The N-terminal linker however shows great flexibility, never keeping the same position during the time period studied here, with an RMSD peaking at close to 60 Å. The C-terminal linker presents a similar behaviour, with peaks at around 40 Å, it is not shown here for clarity’s sake.

Conclusion


Thanks to these results, we are able to determine through multiple methods that out molecular binding platform behaves as planned when we designed it. Using the LAAS’ innovative robotics inspired methods, we overcame the challenge presented by the Intrinsically Disordered Regions.

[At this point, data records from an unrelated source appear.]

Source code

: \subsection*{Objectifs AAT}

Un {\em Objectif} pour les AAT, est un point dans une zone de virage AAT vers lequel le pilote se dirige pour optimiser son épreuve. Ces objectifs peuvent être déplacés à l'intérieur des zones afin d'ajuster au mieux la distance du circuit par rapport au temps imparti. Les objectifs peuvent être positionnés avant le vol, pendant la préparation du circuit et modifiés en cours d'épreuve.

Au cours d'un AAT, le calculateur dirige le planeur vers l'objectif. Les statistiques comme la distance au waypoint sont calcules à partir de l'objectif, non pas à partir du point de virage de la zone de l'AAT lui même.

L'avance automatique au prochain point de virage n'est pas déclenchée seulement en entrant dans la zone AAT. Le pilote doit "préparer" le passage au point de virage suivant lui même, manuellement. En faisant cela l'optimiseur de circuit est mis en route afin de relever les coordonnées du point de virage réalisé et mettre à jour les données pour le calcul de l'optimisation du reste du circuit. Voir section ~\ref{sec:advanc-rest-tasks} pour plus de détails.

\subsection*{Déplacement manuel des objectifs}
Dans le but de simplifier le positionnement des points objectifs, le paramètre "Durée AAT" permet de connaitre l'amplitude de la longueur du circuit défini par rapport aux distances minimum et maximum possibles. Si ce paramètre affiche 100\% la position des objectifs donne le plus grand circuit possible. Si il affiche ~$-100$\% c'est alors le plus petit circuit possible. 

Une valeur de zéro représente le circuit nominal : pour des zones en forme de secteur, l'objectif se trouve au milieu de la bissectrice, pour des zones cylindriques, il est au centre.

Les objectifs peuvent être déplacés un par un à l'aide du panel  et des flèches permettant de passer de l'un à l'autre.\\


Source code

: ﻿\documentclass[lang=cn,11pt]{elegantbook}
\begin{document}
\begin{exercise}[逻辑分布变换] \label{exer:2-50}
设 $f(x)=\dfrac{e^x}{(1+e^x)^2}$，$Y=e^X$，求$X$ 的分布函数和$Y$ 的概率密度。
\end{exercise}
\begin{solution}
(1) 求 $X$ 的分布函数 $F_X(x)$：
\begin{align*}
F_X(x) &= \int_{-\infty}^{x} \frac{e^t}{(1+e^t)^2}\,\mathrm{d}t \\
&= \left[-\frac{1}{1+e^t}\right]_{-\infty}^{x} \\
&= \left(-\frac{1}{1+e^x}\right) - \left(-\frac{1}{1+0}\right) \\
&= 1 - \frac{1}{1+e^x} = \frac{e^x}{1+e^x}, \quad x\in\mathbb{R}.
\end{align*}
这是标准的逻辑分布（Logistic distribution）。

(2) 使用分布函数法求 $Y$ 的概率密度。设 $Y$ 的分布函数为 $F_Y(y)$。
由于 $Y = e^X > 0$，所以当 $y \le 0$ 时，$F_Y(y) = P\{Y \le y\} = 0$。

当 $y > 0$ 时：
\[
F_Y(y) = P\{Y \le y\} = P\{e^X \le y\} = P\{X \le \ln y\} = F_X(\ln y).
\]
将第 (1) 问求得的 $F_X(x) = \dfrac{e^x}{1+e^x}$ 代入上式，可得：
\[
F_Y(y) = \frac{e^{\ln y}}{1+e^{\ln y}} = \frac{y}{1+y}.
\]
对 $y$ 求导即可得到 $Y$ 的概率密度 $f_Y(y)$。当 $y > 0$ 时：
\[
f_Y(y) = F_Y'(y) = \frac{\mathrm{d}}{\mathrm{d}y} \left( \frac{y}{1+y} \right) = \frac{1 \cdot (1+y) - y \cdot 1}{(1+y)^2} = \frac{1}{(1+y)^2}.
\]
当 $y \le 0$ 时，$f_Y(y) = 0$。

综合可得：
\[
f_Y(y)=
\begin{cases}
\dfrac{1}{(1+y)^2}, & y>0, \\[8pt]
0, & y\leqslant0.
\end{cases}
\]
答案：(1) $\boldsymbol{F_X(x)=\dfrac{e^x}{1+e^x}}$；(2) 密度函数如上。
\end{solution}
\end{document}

This novel approach circumvented the limitations that classic modelling software encounters and allowed us to progress in our project.

By measuring the RMSD of each domain of our protein and following their positions over the duration of our simulations, we can confirm that our linker regions are too flexible to resolve a definite conformation. Despite this extreme variability, we never observed entanglement between them, nor did we see them bring the binding sites of our domains into contact. With this information, we can also be sure that the linkers shouldn't adopt a conformation where these binding sites become unavailable to their ligands.

Although we observe that the biotin molecule exits the streptavidin docking site during the molecular dynamics simulation, this occurs quite often in protein molecular modelling and is not a great source of concern for the viability of our platform. It is important to remember that all of these data are obtained through mathematical approximations, and that it is important to verify them in situ.

Finally, tracking the distance between the two distal heads showed that we could indeed attach medium to large functional molecules to these heads without risking too many unwanted interactions. However, due to the fact that they remain within 100 Å of each other, we could still imagine placing functions on the heads designed to interact with each other, for example to subunits of a protein that meet and activate under certain conditions.